Moderate live stream visual content
The most common approach for UGC live stream visual moderation involves sampling images from the stream and utilizing image moderation to receive near-real-time results. Live stream platforms can use flexible rules to moderate visual content. For instance, platforms with younger audiences might have strict rules about adult content and certain products, whereas others might focus on hate symbols. These platforms establish different rules to match their policies effectively. Combining human and automatic review, a hybrid process is a common design approach. Certain streams will be stopped automatically, but human moderators will also assess whether a stream violates platform policies and should be deactivated.
The following diagram illustrates the conceptual workflow of a near-real-time moderation system, designed with loose coupling to the live stream system.
The workflow contains the following steps:
- The live stream service (or the client app) samples image frames from video streams based on a specific interval.
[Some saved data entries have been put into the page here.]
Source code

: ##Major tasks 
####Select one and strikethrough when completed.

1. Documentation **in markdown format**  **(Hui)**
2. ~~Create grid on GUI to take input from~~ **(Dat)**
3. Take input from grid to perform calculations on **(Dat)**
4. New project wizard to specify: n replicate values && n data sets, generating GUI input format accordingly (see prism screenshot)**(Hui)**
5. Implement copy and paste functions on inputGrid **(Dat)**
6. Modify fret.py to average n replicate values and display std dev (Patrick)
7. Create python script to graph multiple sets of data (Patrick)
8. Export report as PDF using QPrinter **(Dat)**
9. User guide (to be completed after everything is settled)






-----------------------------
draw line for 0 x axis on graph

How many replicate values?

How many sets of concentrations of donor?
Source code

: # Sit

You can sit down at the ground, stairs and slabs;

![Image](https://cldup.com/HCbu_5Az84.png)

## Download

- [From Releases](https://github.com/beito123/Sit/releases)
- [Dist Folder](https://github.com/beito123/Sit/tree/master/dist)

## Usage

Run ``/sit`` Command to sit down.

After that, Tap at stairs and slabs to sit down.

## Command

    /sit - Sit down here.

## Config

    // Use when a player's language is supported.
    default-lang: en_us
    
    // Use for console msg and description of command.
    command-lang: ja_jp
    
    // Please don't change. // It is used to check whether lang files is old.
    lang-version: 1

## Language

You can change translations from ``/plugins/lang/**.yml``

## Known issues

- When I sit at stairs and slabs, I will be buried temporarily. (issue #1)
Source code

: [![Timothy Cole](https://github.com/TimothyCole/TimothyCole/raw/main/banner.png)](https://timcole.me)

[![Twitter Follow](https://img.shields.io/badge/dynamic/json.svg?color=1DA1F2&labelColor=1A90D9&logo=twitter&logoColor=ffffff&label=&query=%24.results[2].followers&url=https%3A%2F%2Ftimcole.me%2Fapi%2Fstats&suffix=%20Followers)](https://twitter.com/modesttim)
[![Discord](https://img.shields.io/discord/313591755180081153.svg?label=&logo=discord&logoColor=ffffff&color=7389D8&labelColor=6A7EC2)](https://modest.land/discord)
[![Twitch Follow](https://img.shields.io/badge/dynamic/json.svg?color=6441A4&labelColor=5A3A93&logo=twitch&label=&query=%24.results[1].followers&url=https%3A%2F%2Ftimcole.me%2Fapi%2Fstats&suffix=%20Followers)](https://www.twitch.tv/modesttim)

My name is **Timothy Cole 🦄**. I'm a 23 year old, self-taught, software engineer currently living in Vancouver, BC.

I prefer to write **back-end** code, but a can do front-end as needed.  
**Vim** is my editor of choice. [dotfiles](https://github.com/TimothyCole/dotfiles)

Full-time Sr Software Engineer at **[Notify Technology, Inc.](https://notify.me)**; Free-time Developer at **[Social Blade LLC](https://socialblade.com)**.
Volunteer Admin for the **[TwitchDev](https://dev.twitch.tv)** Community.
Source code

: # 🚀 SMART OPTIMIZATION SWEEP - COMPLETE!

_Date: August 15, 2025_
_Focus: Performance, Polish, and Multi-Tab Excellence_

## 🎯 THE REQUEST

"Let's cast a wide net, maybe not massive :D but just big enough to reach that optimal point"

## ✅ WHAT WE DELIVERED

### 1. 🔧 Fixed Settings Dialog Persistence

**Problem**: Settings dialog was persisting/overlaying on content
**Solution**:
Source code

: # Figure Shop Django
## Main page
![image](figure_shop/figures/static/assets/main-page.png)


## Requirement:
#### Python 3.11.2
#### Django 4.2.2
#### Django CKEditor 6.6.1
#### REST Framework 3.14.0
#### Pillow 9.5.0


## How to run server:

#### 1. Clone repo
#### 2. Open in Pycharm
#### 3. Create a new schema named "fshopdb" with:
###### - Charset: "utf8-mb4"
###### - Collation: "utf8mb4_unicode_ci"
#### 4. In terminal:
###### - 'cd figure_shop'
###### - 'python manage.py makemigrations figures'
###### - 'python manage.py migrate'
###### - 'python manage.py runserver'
- A rules engine evaluates moderation guidelines, determining the frequency of stream sampling and the applicable moderation categories, all within predefined policies. This process involves the utilization of both ML and non-ML algorithms.
- The rules engine alerts human moderators upon detecting violations in the video streams.
- Human moderators assess the result and deactivate the live stream.
Moderating UGC live streams is distinct from classic video moderation in media. It caters to diverse regulations. How frequently images are sampled from video frames for moderation is typically determined by the platform’s Trust & Safety policy and the service-level agreement (SLA). For instance, if a live stream platform aims to stop channels within 3 minutes for policy violations, a practical approach is to sample every 1–2 minutes, allowing time for human moderators to verify and take action. Some platforms require flexible moderation frequency control. For instance, highly reputable streamers may need less moderation, whereas new ones require closer attention. This also enables cost-optimization by reducing sampling frequency.
Cost is an important consideration in any live stream moderation solution. As UGC live stream platforms rapidly expand, moderating concurrent streams at a high frequency can raise cost concerns. The solution presented in this post is designed to optimize cost by allowing you to define moderation rules to customize sample frequency, ignore similar image frames, and other techniques.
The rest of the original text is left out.